→ **What you will do**:
All lines holding the word "json" should be located in the records and copied.

[Source material Boundary: Start]

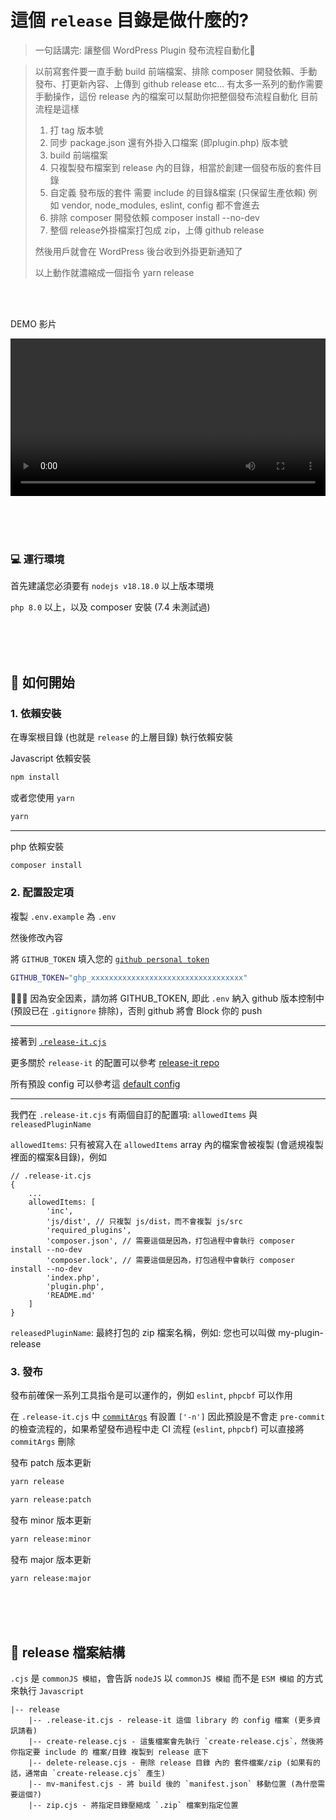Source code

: # 這個 `release` 目錄是做什麼的?

> 一句話講完: 讓整個 WordPress Plugin 發布流程自動化🚀

> 以前寫套件要一直手動 build 前端檔案、排除 composer 開發依賴、手動發布、打更新內容、上傳到 github release etc...
> 有太多一系列的動作需要手動操作，這份 release 內的檔案可以幫助你把整個發布流程自動化
> 目前流程是這樣
> 1. 打 tag 版本號
> 2. 同步 package.json 還有外掛入口檔案 (即plugin.php) 版本號
> 3. build 前端檔案
> 4. 只複製發布檔案到 release 內的目錄，相當於創建一個發布版的套件目錄
> 5. 自定義 發布版的套件 需要 include 的目錄&檔案 (只保留生產依賴)
> 例如 vendor, node_modules, eslint, config 都不會進去
> 6. 排除 composer 開發依賴 composer install --no-dev
> 7. 整個 release外掛檔案打包成 zip，上傳 github release
>
> 然後用戶就會在 WordPress 後台收到外掛更新通知了
>
> 以上動作就濃縮成一個指令 yarn release


<br />
<br />

DEMO 影片

<video src="https://github.com/j7-dev/wp-react-plugin/assets/9213776/3c41ba8f-a1de-42bb-9b56-7ce1a7047373
" width="100%"></video>




<br />
<br />
<br />


### 💻 運行環境

首先建議您必須要有 `nodejs v18.18.0` 以上版本環境

`php 8.0` 以上，以及 composer 安裝 (7.4 未測試過)

<br />
<br />
<br />

## 🤘 如何開始

### 1. 依賴安裝

在專案根目錄 (也就是 `release` 的上層目錄) 執行依賴安裝

Javascript 依賴安裝

```bash
npm install
```

或者您使用 `yarn`

```bash
yarn
```

---

php 依賴安裝

```bash
composer install
```

### 2. 配置設定項

複製 `.env.example` 為 `.env`

然後修改內容

將 `GITHUB_TOKEN` 填入您的 [`github personal token`](https://docs.github.com/en/authentication/keeping-your-account-and-data-secure/managing-your-personal-access-tokens#creating-a-personal-access-token-classic)

```bash
GITHUB_TOKEN="ghp_xxxxxxxxxxxxxxxxxxxxxxxxxxxxxxxxxx"
```

🚩🚩🚩 因為安全因素，請勿將 GITHUB_TOKEN, 即此 `.env` 納入 github 版本控制中 (預設已在 `.gitignore` 排除)，否則 github 將會 Block 你的 push

---

接著到 [`.release-it.cjs`](https://github.com/j7-dev/wp-react-plugin/blob/master/release/.release-it.cjs)

更多關於 `release-it` 的配置可以參考 [release-it repo](https://github.com/release-it/release-it)

所有預設 config 可以參考這 [default config](https://github.com/release-it/release-it/blob/main/config/release-it.json)

---

我們在 `.release-it.cjs` 有兩個自訂的配置項: `allowedItems` 與 `releasedPluginName`

`allowedItems`: 只有被寫入在 `allowedItems` array 內的檔案會被複製 (會遞規複製裡面的檔案&目錄)，例如

```
// .release-it.cjs
{
	...
	allowedItems: [
		'inc',
		'js/dist', // 只複製 js/dist，而不會複製 js/src
		'required_plugins',
		'composer.json', // 需要這個是因為，打包過程中會執行 composer install --no-dev
		'composer.lock', // 需要這個是因為，打包過程中會執行 composer install --no-dev
		'index.php',
		'plugin.php',
		'README.md'
	]
}
```

`releasedPluginName`: 最終打包的 zip 檔案名稱，例如: 您也可以叫做 my-plugin-release


### 3. 發布

發布前確保一系列工具指令是可以運作的，例如 `eslint`, `phpcbf` 可以作用

在 `.release-it.cjs` 中 [`commitArgs`](https://github.com/j7-dev/wp-react-plugin/blob/1257b83683b81f0b87d5aa0ce93b8e3496e485e7/release/.release-it.cjs#L21) 有設置 `['-n']` 因此預設是不會走 `pre-commit` 的檢查流程的，如果希望發布過程中走 CI 流程 (`eslint`, `phpcbf`) 可以直接將 `commitArgs` 刪除

發布 patch 版本更新

```bash
yarn release
```

```bash
yarn release:patch
```

發布 minor 版本更新

```bash
yarn release:minor
```

發布 major 版本更新

```bash
yarn release:major
```

<br />
<br />
<br />

## 📁 release 檔案結構

`.cjs` 是 `commonJS 模組`，會告訴 `nodeJS` 以 `commonJS 模組` 而不是 `ESM 模組` 的方式來執行 `Javascript`

```
|-- release
    |-- .release-it.cjs - release-it 這個 library 的 config 檔案 (更多資訊請看)
    |-- create-release.cjs - 這隻檔案會先執行 `create-release.cjs`，然後將你指定要 include 的 檔案/目錄 複製到 release 底下
    |-- delete-release.cjs - 刪除 release 目錄 內的 套件檔案/zip (如果有的話，通常由 `create-release.cjs` 產生)
    |-- mv-manifest.cjs - 將 build 後的 `manifest.json` 移動位置 (為什麼需要這個?)
    |-- zip.cjs - 將指定目錄壓縮成 `.zip` 檔案到指定位置
```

[Source material Boundary: End]

→ **Output for this exercise**:
> 2. 同步 package.json 還有外掛入口檔案 (即plugin.php) 版本號
所有預設 config 可以參考這 [default config](https://github.com/release-it/release-it/blob/main/config/release-it.json)
		'composer.json', // 需要這個是因為，打包過程中會執行 composer install --no-dev
    |-- mv-manifest.cjs - 將 build 後的 `manifest.json` 移動位置 (為什麼需要這個?)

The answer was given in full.